Metis is synonymous with tourism in the region. For decades, its reputation as a seashore resort drew visitors from far and wide.
Metis was on the tourism map long before automobiles and good roads made the region popular and the advent of what is known today as ‘mass tourism’. Indeed the cachet of Metis contributed much to the promotion of the destination. But because the road stopped at Metis, travellers who got there rarely went further. Until the road was extended in 1929, it was a summer resort that welcomed thousands of visitors every summer, their numbers swelling the cottagers who would stay for several months.
For much of the 20th century, the village was known as Metis Beach. Tourists searched in vain for the beach, which is in fact a rocky shore that is rich in seabirds and seals but mostly poor in sand and places to swim.

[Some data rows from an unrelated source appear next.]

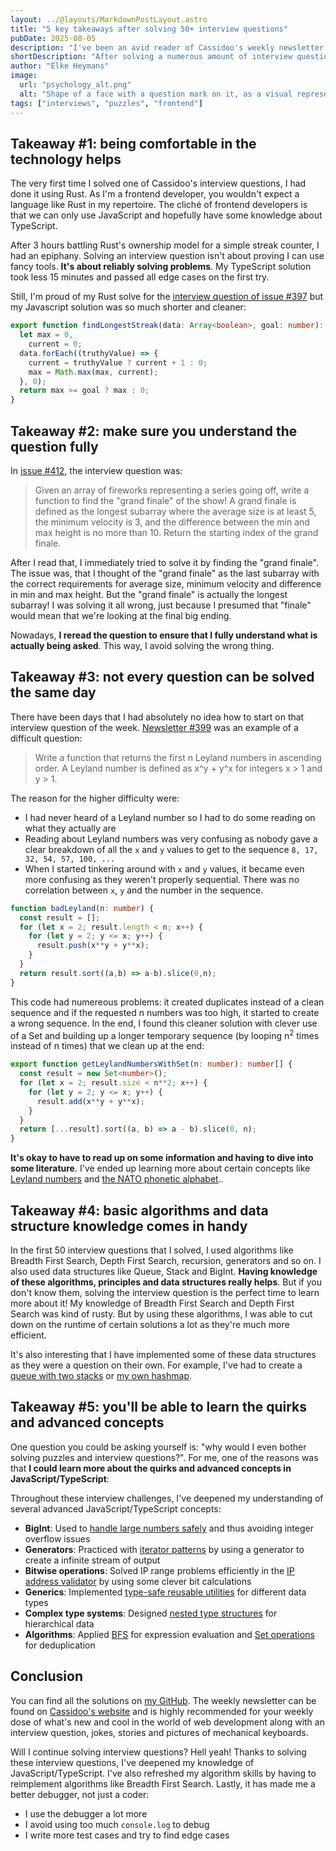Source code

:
 ```yaml
---
layout: ../@layouts/MarkdownPostLayout.astro
title: "5 key takeaways after solving 50+ interview questions"
pubDate: 2025-08-05
description: "I've been an avid reader of Cassidoo's weekly newsletter for some time now. Part of her newsletter is a weekly interview question that I've started to solve. Here's 5 key takeaways about solving these questions and why it has made me a better developer."
shortDescription: "After solving a numerous amount of interview questions, it's time to look back at what I've learned"
author: "Elke Heymans"
image:
  url: "psychology_alt.png"
  alt: "Shape of a face with a question mark on it, as a visual representation of an interview question"
tags: ["interviews", "puzzles", "frontend"]
---
```


## Takeaway #1: being comfortable in the technology helps

The very first time I solved one of Cassidoo's interview questions, I had done it using Rust.
As I'm a frontend developer, you wouldn't expect a language like Rust in my repertoire.
The cliché of frontend developers is that we can only use JavaScript and hopefully have some knowledge about TypeScript.

After 3 hours battling Rust's ownership model for a simple streak counter, I had an epiphany.
Solving an interview question isn't about proving I can use fancy tools.
**It's about reliably solving problems**.
My TypeScript solution took less 15 minutes and passed all edge cases on the first try.

Still, I'm proud of my Rust solve for the [interview question of issue #397](https://buttondown.com/cassidoo/archive/this-present-moment-was-once-the-unimaginable/) but my Javascript solution was so much shorter and cleaner:

```typescript
export function findLongestStreak(data: Array<boolean>, goal: number): number {
  let max = 0,
    current = 0;
  data.forEach((truthyValue) => {
    current = truthyValue ? current + 1 : 0;
    max = Math.max(max, current);
  }, 0);
  return max >= goal ? max : 0;
}
```

## Takeaway #2: make sure you understand the question fully

In [issue #412](https://buttondown.com/cassidoo/archive/a-genius-is-the-one-most-like-himself-thelonious/), the interview question was:

> Given an array of fireworks representing a series going off, write a function to find the "grand finale" of the show! A grand finale is defined as the longest subarray where the average size is at least 5, the minimum velocity is 3, and the difference between the min and max height is no more than 10. Return the starting index of the grand finale.

After I read that, I immediately tried to solve it by finding the "grand finale".
The issue was, that I thought of the "grand finale" as the last subarray with the correct requirements for average size, minimum velocity and difference in min and max height.
But the "grand finale" is actually the longest subarray!
I was solving it all wrong, just because I presumed that "finale" would mean that we're looking at the final big ending.

Nowadays, **I reread the question to ensure that I fully understand what is actually being asked**.
This way, I avoid solving the wrong thing.

## Takeaway #3: not every question can be solved the same day

There have been days that I had absolutely no idea how to start on that interview question of the week.
[Newsletter #399](https://buttondown.com/cassidoo/archive/8-you-can-have-a-plan-but-you-have-to-be-flexible/#:~:text=Interview%20question%20of%20the%20week) was an example of a difficult question:

> Write a function that returns the first n Leyland numbers in ascending order. A Leyland number is defined as x^y + y^x for integers x > 1 and y > 1.

The reason for the higher difficulty were:

- I had never heard of a Leyland number so I had to do some reading on what they actually are
- Reading about Leyland numbers was very confusing as nobody gave a clear breakdown of all the `x` and `y` values to get to the sequence `8, 17, 32, 54, 57, 100, ...`
- When I started tinkering around with `x` and `y` values, it became even more confusing as they weren't properly sequential. There was no correlation between `x`, `y` and the number in the sequence.

```typescript
function badLeyland(n: number) {
  const result = [];
  for (let x = 2; result.length < n; x++) {
    for (let y = 2; y <= x; y++) {
      result.push(x**y + y**x); 
    }
  }
  return result.sort((a,b) => a-b).slice(0,n); 
}
```

This code had numereous problems: it created duplicates instead of a clean sequence and if the requested n numbers was too high, it started to create a wrong sequence.
In the end, I found this cleaner solution with clever use of a Set and building up a longer temporary sequence (by looping n<sup>2</sup> times instead of n times) that we clean up at the end:

```typescript
export function getLeylandNumbersWithSet(n: number): number[] {
  const result = new Set<number>();
  for (let x = 2; result.size < n**2; x++) {
    for (let y = 2; y <= x; y++) {
      result.add(x**y + y**x);
    }
  }
  return [...result].sort((a, b) => a - b).slice(0, n);
}
```

**It's okay to have to read up on some information and having to dive into some literature**.
I've ended up learning more about certain concepts like [Leyland numbers](https://github.com/ElkeCodes/rendezvous-with-cassidoo-interview-questions/blob/7771c0bde200442d1fa4d0c93974621c8dab585d/src/days/0399-leyland-numbers/get-leyland-numbers.ts) and [the NATO phonetic alphabet](https://github.com/ElkeCodes/rendezvous-with-cassidoo-interview-questions/blob/7771c0bde200442d1fa4d0c93974621c8dab585d/src/days/0387-nato-phonetic-alphabet/natoify.ts)..

## Takeaway #4: basic algorithms and data structure knowledge comes in handy

In the first 50 interview questions that I solved, I used algorithms like Breadth First Search, Depth First Search, recursion, generators and so on. 
I also used data structures like Queue, Stack and BigInt.
**Having knowledge of these algorithms, principles and data structures really helps**.
But if you don't know them, solving the interview question is the perfect time to learn more about it!
My knowledge of Breadth First Search and Depth First Search was kind of rusty.
But by using these algorithms, I was able to cut down on the runtime of certain solutions a lot as they're much more efficient.

It's also interesting that I have implemented some of these data structures as they were a question on their own.
For example, I've had to create a [queue with two stacks](https://github.com/ElkeCodes/rendezvous-with-cassidoo-interview-questions/blob/7771c0bde200442d1fa4d0c93974621c8dab585d/src/days/0005-queue-with-two-stacks/queue-with-two-stacks.ts) or [my own hashmap](https://github.com/ElkeCodes/rendezvous-with-cassidoo-interview-questions/blob/7771c0bde200442d1fa4d0c93974621c8dab585d/src/days/0238-hashmap-reimplemented/elkes-hashmap.ts).

## Takeaway #5: you'll be able to learn the quirks and advanced concepts

One question you could be asking yourself is: "why would I even bother solving puzzles and interview questions?".
For me, one of the reasons was that **I could learn more about the quirks and advanced concepts in JavaScript/TypeScript**:

Throughout these interview challenges, I've deepened my understanding of several advanced JavaScript/TypeScript concepts:

- **BigInt**: Used to [handle large numbers safely](https://developer.mozilla.org/en-US/docs/Web/JavaScript/Reference/Global_Objects/BigInt) and thus avoiding integer overflow issues
- **Generators**: Practiced with [iterator patterns](https://github.com/ElkeCodes/rendezvous-with-cassidoo-interview-questions/blob/7771c0bde200442d1fa4d0c93974621c8dab585d/src/days/0408-traffic-sequence/is-valid-traffic-sequence.ts) by using a generator to create a infinite stream of output
- **Bitwise operations**: Solved IP range problems efficiently in the [IP address validator](https://github.com/ElkeCodes/rendezvous-with-cassidoo-interview-questions/blob/7771c0bde200442d1fa4d0c93974621c8dab585d/src/days/0204-ip-address-in-range/in-range.ts) by using some clever bit calculations
- **Generics**: Implemented [type-safe reusable utilities](https://github.com/ElkeCodes/rendezvous-with-cassidoo-interview-questions/blob/7771c0bde200442d1fa4d0c93974621c8dab585d/src/days/shared/partition.ts) for different data types
- **Complex type systems**: Designed [nested type structures](https://github.com/ElkeCodes/rendezvous-with-cassidoo-interview-questions/blob/7771c0bde200442d1fa4d0c93974621c8dab585d/src/days/0407-nest-array/nest-array.ts) for hierarchical data
- **Algorithms**: Applied [BFS](https://github.com/ElkeCodes/rendezvous-with-cassidoo-interview-questions/blob/7771c0bde200442d1fa4d0c93974621c8dab585d/src/days/0404-add-operators/add-operators.ts) for expression evaluation and [Set operations](https://github.com/ElkeCodes/rendezvous-with-cassidoo-interview-questions/blob/7771c0bde200442d1fa4d0c93974621c8dab585d/src/days/0346-unique-sum/unique-sum.ts) for deduplication

## Conclusion

You can find all the solutions on [my GitHub](https://github.com/ElkeCodes/rendezvous-with-cassidoo-interview-questions/tree/main/src/days).
The weekly newsletter can be found on [Cassidoo's website](https://cassidoo.co/newsletter/) and is highly recommended for your weekly dose of what's new and cool in the world of web development along with an interview question, jokes, stories and pictures of mechanical keyboards.

Will I continue solving interview questions?
Hell yeah!
Thanks to solving these interview questions, I've deepened my knowledge of JavaScript/TypeScript.
I've also refreshed my algorithm skills by having to reimplement algorithms like Breadth First Search.
Lastly, it has made me a better debugger, not just a coder:
- I use the debugger a lot more
- I avoid using too much `console.log` to debug
- I write more test cases and try to find edge cases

Today Métis-sur-Mer is a sleepy community with a handful of tourism operators and many summer homes. Behind the cedar hedges lies a rich history of tourism – because most of the homes were built by the hotel entrepreneurs who owned large shoreline hotels and added cottages to offer greater comfort for the wealthy patrons who came with their families and servants for several months in the summer. This tourism economy is mostly a thing of the past. But the rich photographic record and postcards penned by tourists help reconstruct a history that offers insights into local entrepreneurship and the story of holidaying in eastern Canada.